If the player was indeed seeing the ball better or concentrating better (or some other miniscule and temporary change in approach/ability), would that reveal itself as anything other than randomness/luck?

Indeed. Reading the Gene Tenace 1972 WS article posted here a few weeks ago, one realizes some streaks are due to a heightened physical state.
   16. Tippecanoe Posted: November 12, 2012 at 08:25 AM (#4300457)
I still remember when my 1983 George Brett Strat-o-matic card had three consecutive two-homer games as part of an 8-homer in 6-game stretch. Boy, was he seeing the ball well. We'd have won the pennant that year if Lou Whitaker's card hadn't been so incredibly clutch.
   17. DiPoto Cabengo Posted: November 12, 2012 at 12:07 PM (#4300581)
Next thing you know, he'll be telling us there is no God.
   18. Greg Pope Posted: November 12, 2012 at 12:46 PM (#4300625)
I didn't RTFA, but why would this be the domain of a physicist as opposed to a mathematician?

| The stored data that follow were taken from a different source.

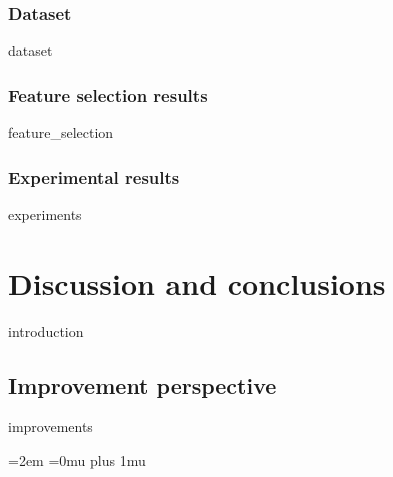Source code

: \documentclass[12pt]{report}
\begin{document}
         \subsection{Dataset}
        {dataset}
     
        \subsection{Feature selection results}
        \label{sec:feature_selection_noise}
        {feature_selection}
        
        \subsection{Experimental results}	
        {experiments}

\chapter{Discussion and conclusions}        
    \label{chapter:conclusions}
    {introduction}
    
    \section{Improvement perspective}
    {improvements}
   



\newpage
\emergencystretch=2em
\Urlmuskip=0mu plus 1mu\relax

\printbibliography[heading=bibintoc]
\newpage
\listoffigures
\newpage
\listoftables
\newpage
\end{document}
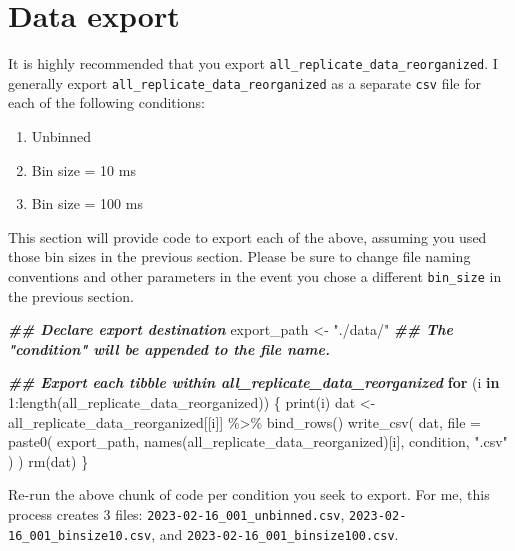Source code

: \documentclass[
]{book}
\newenvironment{Shaded}{\begin{snugshade}}{\end{snugshade}}
\newcommand{\AttributeTok}[1]{\textcolor[rgb]{0.77,0.63,0.00}{#1}}
\newcommand{\ControlFlowTok}[1]{\textcolor[rgb]{0.13,0.29,0.53}{\textbf{#1}}}
\newcommand{\DecValTok}[1]{\textcolor[rgb]{0.00,0.00,0.81}{#1}}
\newcommand{\DocumentationTok}[1]{\textcolor[rgb]{0.56,0.35,0.01}{\textbf{\textit{#1}}}}
\newcommand{\FunctionTok}[1]{\textcolor[rgb]{0.00,0.00,0.00}{#1}}
\newcommand{\NormalTok}[1]{#1}
\newcommand{\OtherTok}[1]{\textcolor[rgb]{0.56,0.35,0.01}{#1}}
\newcommand{\SpecialCharTok}[1]{\textcolor[rgb]{0.00,0.00,0.00}{#1}}
\newcommand{\StringTok}[1]{\textcolor[rgb]{0.31,0.60,0.02}{#1}}
\providecommand{\tightlist}{%
  \setlength{\itemsep}{0pt}\setlength{\parskip}{0pt}}
\begin{document}
\hypertarget{data-export}{%
\section{Data export}\label{data-export}}

It is highly recommended that you export
\texttt{all\_replicate\_data\_reorganized}. I generally export
\texttt{all\_replicate\_data\_reorganized} as a separate \texttt{csv} file for each of
the following conditions:

\begin{enumerate}
\def\labelenumi{\arabic{enumi}.}
\tightlist
\item
  Unbinned
\item
  Bin size = 10 ms
\item
  Bin size = 100 ms
\end{enumerate}

This section will provide code to export each of the above, assuming
you used those bin sizes in the previous section. Please be sure to
change file naming conventions and other parameters in the event you
chose a different \texttt{bin\_size} in the previous section.

\begin{Shaded}
\begin{Highlighting}[]
\DocumentationTok{\#\# Declare export destination}
\NormalTok{export\_path }\OtherTok{\textless{}{-}} \StringTok{"./data/"}
\DocumentationTok{\#\# The "condition" will be appended to the file name.}

\DocumentationTok{\#\# Export each tibble within all\_replicate\_data\_reorganized}
\ControlFlowTok{for}\NormalTok{ (i }\ControlFlowTok{in} \DecValTok{1}\SpecialCharTok{:}\FunctionTok{length}\NormalTok{(all\_replicate\_data\_reorganized)) \{}
  \FunctionTok{print}\NormalTok{(i)}
\NormalTok{  dat }\OtherTok{\textless{}{-}}
\NormalTok{    all\_replicate\_data\_reorganized[[i]] }\SpecialCharTok{\%\textgreater{}\%}
    \FunctionTok{bind\_rows}\NormalTok{()}
  \FunctionTok{write\_csv}\NormalTok{(}
\NormalTok{    dat,}
    \AttributeTok{file =}
      \FunctionTok{paste0}\NormalTok{(}
\NormalTok{        export\_path,}
        \FunctionTok{names}\NormalTok{(all\_replicate\_data\_reorganized)[i],}
\NormalTok{        condition,}
        \StringTok{".csv"}
\NormalTok{      )}
\NormalTok{  )}
  \FunctionTok{rm}\NormalTok{(dat)}
\NormalTok{\}}
\end{Highlighting}
\end{Shaded}

Re-run the above chunk of code per condition you seek to export. For me, this
process creates 3 files: \texttt{2023-02-16\_001\_unbinned.csv},
\texttt{2023-02-16\_001\_binsize10.csv}, and \texttt{2023-02-16\_001\_binsize100.csv}.
\end{document}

I get the overlap and all, but still...
   19. Voros McCracken of Pinkus Posted: November 12, 2012 at 02:43 PM (#4300724)
I've been down this road before, but there is a very good argument to be made that there is no such thing as random chance. Probability theory is not the theory of random chance, but rather our own attempt to model uncertainty. It's all about what we know and don't know about the likelihood of a particular event occurring.

There is no doubt that there's no way in hell a hitter has the same chance for a hit every time up, there's a bunch of other variables that could affect that up or down. It's just that a model that assumes that he does differs so little from what the observed results are, it leads to people claiming the absence of hot streaks, or clutch hitting or whatever. I think it's far more accurate to say that these things may exist but are difficult to impossible to detect using statistical samples the size of those most people use to try and identify them.
   20. Greg Pope Posted: November 12, 2012 at 04:01 PM (#4300793)
I've been down this road before, but there is a very good argument to be made that there is no such thing as random chance. Probability theory is not the theory of random chance, but rather our own attempt to model uncertainty. It's all about what we know and don't know about the likelihood of a particular event occurring.

Well, sure, setting aside quantum for a moment, if we knew everything about the trajectory of a tossed die, starting position, velocity, air resistance down to the air currents, landing surface properties, etc. then we could predict what the roll would be. This is analagous to knowing everything about a player's physical condition and other things. Although the player's mind still comes into play. Does anyone disagree with that?